## The data
• • • •
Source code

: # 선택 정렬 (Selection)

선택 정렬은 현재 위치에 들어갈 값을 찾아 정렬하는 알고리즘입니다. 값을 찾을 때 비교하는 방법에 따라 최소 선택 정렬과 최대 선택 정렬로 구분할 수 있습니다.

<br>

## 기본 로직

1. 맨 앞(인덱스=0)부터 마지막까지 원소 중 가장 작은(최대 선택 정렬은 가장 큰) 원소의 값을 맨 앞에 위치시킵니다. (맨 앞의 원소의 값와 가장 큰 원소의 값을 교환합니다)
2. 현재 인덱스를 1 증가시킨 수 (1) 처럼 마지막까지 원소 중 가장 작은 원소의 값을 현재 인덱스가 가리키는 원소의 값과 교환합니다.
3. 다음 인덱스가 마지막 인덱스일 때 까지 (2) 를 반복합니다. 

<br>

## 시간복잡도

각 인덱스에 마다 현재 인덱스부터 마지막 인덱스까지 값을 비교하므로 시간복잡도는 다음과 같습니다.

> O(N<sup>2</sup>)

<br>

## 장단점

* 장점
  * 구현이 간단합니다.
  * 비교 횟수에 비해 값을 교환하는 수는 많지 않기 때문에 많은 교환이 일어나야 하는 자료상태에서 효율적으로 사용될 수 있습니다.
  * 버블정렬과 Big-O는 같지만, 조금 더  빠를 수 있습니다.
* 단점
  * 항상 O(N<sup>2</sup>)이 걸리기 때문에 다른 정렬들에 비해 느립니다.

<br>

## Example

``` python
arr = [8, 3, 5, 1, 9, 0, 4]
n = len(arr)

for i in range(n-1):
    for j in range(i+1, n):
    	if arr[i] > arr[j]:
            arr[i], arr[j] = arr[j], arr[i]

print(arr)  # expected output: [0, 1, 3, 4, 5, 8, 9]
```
• • • •
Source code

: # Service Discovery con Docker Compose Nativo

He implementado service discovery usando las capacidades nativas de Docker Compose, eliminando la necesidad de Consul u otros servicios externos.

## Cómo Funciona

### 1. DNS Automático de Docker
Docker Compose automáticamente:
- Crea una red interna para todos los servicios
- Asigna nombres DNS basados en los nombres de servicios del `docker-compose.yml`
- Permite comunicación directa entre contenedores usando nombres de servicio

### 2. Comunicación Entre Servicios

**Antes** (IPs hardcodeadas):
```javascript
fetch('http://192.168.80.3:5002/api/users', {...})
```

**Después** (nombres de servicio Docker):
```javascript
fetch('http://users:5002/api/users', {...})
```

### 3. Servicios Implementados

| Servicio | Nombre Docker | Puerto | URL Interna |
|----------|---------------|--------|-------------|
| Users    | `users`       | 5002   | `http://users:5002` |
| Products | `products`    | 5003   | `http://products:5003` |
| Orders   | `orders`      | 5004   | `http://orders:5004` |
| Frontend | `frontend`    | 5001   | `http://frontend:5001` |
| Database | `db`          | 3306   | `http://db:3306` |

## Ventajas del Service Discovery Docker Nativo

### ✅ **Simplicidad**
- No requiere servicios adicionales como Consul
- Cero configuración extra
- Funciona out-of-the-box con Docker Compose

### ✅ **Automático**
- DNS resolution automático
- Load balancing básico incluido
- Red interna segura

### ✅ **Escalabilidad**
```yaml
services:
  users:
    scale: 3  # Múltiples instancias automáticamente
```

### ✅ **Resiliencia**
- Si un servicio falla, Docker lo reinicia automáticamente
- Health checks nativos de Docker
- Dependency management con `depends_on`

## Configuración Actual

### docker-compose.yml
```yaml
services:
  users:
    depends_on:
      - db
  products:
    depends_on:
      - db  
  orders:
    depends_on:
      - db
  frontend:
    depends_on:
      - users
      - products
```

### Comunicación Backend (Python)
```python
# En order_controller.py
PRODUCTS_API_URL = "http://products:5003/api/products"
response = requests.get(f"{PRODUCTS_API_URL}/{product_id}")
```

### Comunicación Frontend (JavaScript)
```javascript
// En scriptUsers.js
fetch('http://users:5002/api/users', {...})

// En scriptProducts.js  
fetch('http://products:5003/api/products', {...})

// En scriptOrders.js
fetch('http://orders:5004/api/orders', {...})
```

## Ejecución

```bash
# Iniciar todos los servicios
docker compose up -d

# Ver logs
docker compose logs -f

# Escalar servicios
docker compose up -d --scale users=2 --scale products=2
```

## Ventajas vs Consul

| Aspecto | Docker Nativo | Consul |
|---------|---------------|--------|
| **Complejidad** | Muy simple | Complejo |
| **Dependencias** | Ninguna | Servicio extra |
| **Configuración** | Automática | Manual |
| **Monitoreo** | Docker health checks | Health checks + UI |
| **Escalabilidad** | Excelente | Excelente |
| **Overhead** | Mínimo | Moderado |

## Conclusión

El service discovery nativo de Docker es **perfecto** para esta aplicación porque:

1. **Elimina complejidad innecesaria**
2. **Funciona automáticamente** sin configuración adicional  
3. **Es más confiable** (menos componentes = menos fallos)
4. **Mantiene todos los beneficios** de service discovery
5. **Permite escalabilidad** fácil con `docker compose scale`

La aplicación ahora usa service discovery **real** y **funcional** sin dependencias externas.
• • • •
## Description of the task
For every line of the data above that contains "Consul", copy that line.

## Result below
He implementado service discovery usando las capacidades nativas de Docker Compose, eliminando la necesidad de Consul u otros servicios externos.
- No requiere servicios adicionales como Consul
## Ventajas vs Consul
| Aspecto | Docker Nativo | Consul |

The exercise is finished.